La seconda certezza è che l'Imu sulla prima casa per ora viene "sospesa". Ovvero, la rata di giugno non verrà pagata. Una bella boccata di ossigeno per gli italiani. Indubbiamente.

Ma le certezze finiscono qui. E si apre il capitolo delle incertezze.

La prima: l'Imu sulla prima casa è stata "sospesa" non "abolita". Il Presidente del Consiglio Letta l'ha detto chiaramente durante la presentazione del programma di Governo alla Camera. Sospesa per essere rivista. E ora la domanda è: come?
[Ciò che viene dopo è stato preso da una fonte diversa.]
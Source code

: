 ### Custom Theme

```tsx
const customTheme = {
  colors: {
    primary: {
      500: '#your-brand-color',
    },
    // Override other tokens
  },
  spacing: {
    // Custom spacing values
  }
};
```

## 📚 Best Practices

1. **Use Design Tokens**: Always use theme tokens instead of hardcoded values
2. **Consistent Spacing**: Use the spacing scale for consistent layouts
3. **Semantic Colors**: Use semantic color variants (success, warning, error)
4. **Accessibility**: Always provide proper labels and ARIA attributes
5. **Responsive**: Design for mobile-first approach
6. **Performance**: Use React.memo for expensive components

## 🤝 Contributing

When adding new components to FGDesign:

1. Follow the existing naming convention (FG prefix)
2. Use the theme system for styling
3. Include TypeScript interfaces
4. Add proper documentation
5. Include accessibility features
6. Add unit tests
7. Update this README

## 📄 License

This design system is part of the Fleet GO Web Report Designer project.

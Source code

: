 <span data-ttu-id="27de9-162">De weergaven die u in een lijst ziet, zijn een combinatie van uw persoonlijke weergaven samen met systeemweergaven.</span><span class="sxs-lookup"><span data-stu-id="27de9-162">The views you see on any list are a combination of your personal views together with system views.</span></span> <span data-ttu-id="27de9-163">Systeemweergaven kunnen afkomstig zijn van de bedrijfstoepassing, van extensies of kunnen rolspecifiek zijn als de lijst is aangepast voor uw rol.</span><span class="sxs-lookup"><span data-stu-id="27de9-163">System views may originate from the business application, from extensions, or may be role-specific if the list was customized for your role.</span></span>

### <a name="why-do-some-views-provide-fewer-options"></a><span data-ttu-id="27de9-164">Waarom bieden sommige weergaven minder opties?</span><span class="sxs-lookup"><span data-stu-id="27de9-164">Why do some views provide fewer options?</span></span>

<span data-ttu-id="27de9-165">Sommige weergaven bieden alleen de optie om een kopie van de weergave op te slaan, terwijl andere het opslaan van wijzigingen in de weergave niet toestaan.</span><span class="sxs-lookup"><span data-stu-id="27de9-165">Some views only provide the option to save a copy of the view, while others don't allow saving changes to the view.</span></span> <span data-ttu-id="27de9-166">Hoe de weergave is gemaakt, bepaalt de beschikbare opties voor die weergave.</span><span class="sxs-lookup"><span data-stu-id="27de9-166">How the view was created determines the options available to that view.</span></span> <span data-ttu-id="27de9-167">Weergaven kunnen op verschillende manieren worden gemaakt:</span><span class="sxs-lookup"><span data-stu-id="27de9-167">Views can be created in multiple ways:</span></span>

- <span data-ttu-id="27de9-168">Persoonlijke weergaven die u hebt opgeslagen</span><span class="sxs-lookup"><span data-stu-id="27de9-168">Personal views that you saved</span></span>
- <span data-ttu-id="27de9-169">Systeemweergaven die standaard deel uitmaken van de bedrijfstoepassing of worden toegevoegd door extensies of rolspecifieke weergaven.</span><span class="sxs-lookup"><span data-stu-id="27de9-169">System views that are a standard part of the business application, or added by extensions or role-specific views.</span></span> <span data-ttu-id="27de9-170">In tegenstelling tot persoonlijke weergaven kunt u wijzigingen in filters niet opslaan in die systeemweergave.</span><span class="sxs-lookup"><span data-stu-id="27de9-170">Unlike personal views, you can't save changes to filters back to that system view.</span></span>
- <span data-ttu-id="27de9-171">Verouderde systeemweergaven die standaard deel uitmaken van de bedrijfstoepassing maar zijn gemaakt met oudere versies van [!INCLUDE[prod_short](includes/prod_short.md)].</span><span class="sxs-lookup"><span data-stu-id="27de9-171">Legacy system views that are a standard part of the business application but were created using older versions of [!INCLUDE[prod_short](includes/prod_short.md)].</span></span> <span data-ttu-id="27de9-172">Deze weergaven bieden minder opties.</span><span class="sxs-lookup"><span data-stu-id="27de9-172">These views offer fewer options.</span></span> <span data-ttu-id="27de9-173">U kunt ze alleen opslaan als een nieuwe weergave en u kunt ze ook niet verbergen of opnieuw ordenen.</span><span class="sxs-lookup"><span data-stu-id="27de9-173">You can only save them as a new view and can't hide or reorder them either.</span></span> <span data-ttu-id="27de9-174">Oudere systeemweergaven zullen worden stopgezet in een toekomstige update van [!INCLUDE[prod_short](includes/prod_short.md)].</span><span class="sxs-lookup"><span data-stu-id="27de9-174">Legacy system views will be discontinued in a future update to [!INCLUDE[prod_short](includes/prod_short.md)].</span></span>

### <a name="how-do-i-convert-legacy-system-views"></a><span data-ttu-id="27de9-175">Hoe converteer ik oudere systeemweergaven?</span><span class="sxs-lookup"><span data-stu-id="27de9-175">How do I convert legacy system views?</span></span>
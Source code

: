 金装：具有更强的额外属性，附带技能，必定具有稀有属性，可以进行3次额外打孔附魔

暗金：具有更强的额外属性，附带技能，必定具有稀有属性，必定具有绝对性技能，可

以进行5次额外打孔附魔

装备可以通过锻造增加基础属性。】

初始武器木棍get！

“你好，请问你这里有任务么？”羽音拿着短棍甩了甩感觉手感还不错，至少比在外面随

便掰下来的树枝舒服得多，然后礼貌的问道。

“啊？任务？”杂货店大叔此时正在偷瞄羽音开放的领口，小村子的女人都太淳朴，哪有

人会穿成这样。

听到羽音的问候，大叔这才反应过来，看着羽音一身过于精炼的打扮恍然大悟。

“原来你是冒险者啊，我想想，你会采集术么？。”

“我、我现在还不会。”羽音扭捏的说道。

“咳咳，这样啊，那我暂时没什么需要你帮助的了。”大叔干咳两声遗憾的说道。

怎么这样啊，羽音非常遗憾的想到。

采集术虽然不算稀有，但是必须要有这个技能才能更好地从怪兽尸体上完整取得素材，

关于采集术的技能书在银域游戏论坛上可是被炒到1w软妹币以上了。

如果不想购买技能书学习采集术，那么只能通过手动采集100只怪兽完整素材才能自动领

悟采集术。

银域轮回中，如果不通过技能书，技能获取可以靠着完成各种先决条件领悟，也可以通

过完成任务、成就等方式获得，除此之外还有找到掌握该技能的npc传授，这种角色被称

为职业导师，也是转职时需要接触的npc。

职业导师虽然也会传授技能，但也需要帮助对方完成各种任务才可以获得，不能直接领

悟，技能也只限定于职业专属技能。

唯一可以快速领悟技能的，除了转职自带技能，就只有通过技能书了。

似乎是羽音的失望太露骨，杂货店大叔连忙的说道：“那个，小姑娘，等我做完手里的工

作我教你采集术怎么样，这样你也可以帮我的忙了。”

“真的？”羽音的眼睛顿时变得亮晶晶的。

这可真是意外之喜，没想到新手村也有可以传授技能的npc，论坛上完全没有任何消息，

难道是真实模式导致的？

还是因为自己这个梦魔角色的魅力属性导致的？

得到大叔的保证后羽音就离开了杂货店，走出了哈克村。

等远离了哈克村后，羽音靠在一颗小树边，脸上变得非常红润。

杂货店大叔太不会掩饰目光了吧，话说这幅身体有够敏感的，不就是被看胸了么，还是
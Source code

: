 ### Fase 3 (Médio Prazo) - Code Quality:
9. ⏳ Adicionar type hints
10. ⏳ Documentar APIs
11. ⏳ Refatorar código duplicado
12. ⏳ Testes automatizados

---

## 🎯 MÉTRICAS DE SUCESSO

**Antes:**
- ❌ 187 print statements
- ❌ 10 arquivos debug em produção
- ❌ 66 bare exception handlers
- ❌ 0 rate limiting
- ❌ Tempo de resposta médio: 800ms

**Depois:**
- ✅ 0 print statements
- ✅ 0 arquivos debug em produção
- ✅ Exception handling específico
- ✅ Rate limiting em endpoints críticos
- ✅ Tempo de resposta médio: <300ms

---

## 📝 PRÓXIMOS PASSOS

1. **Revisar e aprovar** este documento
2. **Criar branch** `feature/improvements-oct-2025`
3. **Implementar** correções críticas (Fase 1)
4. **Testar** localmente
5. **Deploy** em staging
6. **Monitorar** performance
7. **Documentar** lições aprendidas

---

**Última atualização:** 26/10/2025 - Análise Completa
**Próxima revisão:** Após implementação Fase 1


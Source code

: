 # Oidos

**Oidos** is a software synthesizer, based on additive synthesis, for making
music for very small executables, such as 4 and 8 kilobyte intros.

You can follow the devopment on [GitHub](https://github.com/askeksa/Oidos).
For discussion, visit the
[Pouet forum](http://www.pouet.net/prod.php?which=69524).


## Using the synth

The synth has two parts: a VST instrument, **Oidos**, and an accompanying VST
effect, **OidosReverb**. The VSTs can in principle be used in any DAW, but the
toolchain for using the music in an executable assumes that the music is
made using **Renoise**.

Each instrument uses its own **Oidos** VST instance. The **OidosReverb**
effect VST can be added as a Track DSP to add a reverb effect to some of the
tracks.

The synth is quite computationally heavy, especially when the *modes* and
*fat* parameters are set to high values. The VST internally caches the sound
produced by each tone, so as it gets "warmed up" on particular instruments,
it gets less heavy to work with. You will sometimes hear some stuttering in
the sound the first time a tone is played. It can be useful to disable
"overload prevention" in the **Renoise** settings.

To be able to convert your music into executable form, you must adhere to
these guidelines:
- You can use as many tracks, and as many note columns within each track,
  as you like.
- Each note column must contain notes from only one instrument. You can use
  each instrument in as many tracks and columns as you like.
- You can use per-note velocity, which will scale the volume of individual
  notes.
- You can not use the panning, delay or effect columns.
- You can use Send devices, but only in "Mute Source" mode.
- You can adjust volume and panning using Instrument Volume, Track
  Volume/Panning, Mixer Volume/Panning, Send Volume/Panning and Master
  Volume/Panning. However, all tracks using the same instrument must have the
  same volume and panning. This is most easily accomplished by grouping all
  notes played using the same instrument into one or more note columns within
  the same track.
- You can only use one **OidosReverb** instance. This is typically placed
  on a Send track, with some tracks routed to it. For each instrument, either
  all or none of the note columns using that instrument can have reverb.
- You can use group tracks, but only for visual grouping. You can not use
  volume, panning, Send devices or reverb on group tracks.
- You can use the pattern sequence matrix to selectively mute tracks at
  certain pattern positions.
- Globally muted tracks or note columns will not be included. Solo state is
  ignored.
Questa mattina il ministro per gli Affari regionali, Graziano Delrio, ha detto che "il presidente ieri ha detto chiaramente che la rata di giugno verrà sospesa in attesa del nuovo regime... con l'impegno di alleggerirla soprattutto per le famiglie meno abbienti". E ha aggiunto: "C'è un problema di liquidità dei Comuni che affronteremo in queste ore con Saccomanni, per evitare di metterli in crisi".

Intanto però si fanno i conti. Così come è stata disegnata dal precedente Governo Monti, l'Imu sulla prima casa garantisce allo Stato un'entrata di 4 miliardi di euro l'anno. Abolirla del tutto (come richiesto esplicitamente più volte dal Pdl) significherebbe trovare altrove questi soldi. Se poi si dovesse restituire anche quella pagata nel 2012, i soldi da trovare sarebbero 8 miliardi. Subito. Dove? Alcune possibilità: alzare imposte come quelle sugli alcolici, i tabacchi, i giochi e le lotterie (come proposto sempre dal Pdl). Ma non basterebbero.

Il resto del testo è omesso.